Montana Jones

Montana n: A state of the northwest United States bordering on Canada. Admitted as the 41st state in 1889. The fourth largest state in the union, it includes vast prairies and numerous majestic mountain ranges.
Syn: Treasure State, Big Sky Country, Last Best Place.

Jones n: slang. An addiction or very deep craving.

Wednesday, May 25, 2005

The girl cried

The girl cried softly as I cradled her in the dark. Her naked skin warm and smooth against my chest. "I wish I understood why you were crying."

"Because I don't want to hurt you."

Man, what do you say to that? I just lay still my arms draped around her, letting her feel my warmth as I was feeling hers. I felt awkward, I was restless, my hard-on pressed against her back, my left arm slowly tingled it's way to numbness and all I could do is lie there motionless and hold her while she cried.

Hours earlier at an interlude from our afternoon lovemaking she decided she was hungry and that we were done. She climbed across me out of bed and began pulling on her underclothes, turned back to me and laughed to see me gripping my stiff member, brought back to life by the site of her naked body squirming into her panties. "You'll get more after dinner", she cooed. "Now get up, I'm hungry."

She showed no interest in kissing or caressing and I was put at a distance. The switch from passion to somber was unusual for her. She did the same move the day before when we discovered the condom had broken. The lovemaking abruptly ended and she would not accept any discussion of the subject. She simply spooned into me and held my arms wrapped around her in silence. That one made sense to me. An accident like that can be serious. It can spoil the mood. Perhaps the anxiety of that moment was still with her.

The dinner was long and delicious and sexually frustrating. The perfume of strangers, the voluptuous breasts and short skirt on the waitress, the springtime clothing on the pedestrians outside the window. When our feet bumped under the table and I let my leg linger against hers she gave me a short smile and accused "you really are horny aren't you?" I smiled back. Blaming her for not finishing what she started would not be gentlemanly.

When we finally found ourselves in bed again it was announced that she was full and tired and there would be no sex.

"You have been running hot and cold lately, what is up with that?"

"The same feelings aren't there anymore. I mean I still care about you, I love you, but that boyfriend feeling has faded. Is it bad that we keep having sex?"
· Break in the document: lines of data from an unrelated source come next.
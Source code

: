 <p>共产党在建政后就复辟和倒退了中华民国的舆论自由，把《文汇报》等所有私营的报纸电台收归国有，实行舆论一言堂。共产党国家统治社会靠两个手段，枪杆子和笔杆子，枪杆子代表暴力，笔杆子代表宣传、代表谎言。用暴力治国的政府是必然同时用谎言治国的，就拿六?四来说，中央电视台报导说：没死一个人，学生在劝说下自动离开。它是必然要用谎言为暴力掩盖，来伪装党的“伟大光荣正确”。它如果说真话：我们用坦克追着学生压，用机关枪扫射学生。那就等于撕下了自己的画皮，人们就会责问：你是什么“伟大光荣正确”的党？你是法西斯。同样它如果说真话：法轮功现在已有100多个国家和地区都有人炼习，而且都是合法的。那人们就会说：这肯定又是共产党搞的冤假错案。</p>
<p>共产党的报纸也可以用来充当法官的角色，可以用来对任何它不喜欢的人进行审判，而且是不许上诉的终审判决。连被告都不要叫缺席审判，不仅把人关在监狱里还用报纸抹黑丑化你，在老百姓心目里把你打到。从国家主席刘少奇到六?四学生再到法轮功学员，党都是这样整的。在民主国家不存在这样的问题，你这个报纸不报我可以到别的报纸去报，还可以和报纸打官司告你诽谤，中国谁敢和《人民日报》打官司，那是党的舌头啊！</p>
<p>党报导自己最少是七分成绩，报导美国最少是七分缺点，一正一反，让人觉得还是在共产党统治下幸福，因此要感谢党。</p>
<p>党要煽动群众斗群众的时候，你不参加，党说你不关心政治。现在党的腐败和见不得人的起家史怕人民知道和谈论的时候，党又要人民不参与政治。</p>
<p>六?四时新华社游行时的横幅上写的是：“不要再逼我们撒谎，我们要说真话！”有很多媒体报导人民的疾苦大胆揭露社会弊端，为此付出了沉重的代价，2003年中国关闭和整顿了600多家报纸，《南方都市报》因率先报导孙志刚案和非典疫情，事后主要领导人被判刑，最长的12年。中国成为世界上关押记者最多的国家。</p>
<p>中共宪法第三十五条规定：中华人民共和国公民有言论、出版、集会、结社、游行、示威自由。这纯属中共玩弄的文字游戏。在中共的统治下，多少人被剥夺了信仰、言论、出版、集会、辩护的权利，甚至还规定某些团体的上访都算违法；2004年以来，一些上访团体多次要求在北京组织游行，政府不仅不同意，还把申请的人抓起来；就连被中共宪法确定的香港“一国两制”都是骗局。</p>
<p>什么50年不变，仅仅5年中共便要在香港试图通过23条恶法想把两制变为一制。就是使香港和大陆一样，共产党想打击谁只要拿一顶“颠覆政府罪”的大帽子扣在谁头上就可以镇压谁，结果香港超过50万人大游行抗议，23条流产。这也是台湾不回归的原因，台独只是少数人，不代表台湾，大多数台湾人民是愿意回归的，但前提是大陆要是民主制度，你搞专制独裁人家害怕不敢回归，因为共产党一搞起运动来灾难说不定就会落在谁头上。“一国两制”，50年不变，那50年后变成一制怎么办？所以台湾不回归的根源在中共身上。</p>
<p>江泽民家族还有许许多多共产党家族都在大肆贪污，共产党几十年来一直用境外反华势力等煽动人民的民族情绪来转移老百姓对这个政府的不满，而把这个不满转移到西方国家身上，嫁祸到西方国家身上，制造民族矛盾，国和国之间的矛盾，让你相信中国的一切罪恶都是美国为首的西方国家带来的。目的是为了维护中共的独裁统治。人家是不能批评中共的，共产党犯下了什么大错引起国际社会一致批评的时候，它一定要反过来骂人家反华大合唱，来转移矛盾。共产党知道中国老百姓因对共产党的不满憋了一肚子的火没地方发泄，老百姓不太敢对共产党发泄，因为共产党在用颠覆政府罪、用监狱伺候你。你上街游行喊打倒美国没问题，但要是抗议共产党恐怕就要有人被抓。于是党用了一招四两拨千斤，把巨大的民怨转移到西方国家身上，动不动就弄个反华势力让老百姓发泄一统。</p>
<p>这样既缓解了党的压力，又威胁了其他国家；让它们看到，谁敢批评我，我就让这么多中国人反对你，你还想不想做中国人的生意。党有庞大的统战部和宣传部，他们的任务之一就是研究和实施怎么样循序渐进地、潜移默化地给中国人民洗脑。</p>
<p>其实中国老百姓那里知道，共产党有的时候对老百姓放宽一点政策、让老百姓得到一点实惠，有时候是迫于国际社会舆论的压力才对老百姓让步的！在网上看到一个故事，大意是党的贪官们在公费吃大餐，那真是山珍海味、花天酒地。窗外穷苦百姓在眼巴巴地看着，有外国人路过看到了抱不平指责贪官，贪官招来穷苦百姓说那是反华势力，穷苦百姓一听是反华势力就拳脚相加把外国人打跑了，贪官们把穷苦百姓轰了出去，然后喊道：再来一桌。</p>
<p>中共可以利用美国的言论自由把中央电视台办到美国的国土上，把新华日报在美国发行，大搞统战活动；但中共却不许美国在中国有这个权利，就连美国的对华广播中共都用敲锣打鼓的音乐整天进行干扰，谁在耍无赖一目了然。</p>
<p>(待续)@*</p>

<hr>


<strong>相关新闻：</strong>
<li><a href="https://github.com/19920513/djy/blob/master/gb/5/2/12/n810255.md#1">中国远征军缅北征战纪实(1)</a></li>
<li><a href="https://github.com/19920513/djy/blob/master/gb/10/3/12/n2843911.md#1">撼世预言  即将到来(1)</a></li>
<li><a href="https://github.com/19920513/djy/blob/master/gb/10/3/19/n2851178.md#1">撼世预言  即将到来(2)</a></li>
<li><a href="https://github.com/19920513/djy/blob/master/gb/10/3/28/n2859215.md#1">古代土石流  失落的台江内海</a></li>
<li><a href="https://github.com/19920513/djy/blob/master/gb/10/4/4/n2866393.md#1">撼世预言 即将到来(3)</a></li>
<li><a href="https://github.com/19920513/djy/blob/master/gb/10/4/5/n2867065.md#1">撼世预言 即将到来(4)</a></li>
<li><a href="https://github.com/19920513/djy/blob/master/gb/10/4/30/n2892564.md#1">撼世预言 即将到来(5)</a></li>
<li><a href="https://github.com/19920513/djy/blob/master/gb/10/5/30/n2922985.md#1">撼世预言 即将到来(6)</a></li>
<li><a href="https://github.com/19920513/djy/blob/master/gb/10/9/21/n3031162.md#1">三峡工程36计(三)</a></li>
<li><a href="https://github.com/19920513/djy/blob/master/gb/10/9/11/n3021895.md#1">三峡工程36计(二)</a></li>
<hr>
"No, it's not bad. We have never had bad sex."

"Not bad, but wrong. Is it wrong?"

"We are enjoying ourselves, were not hurting anyone."

"But we are not together anymore, and the sex is holding us together. Like when you ask about my fantasies and my sex life. That stuff is part of relationships."

"I guess I just want to keep the sex good and interesting. But you are right, you can't grow a sexual relationship without also growing a relationship."

"I think we should stop. After this weekend no more sex."

There was nothing more to say. She turned and spooned into me, the warmth of skin holding us like magnets. I could feel her body start to shake and heard the sniffles of tears.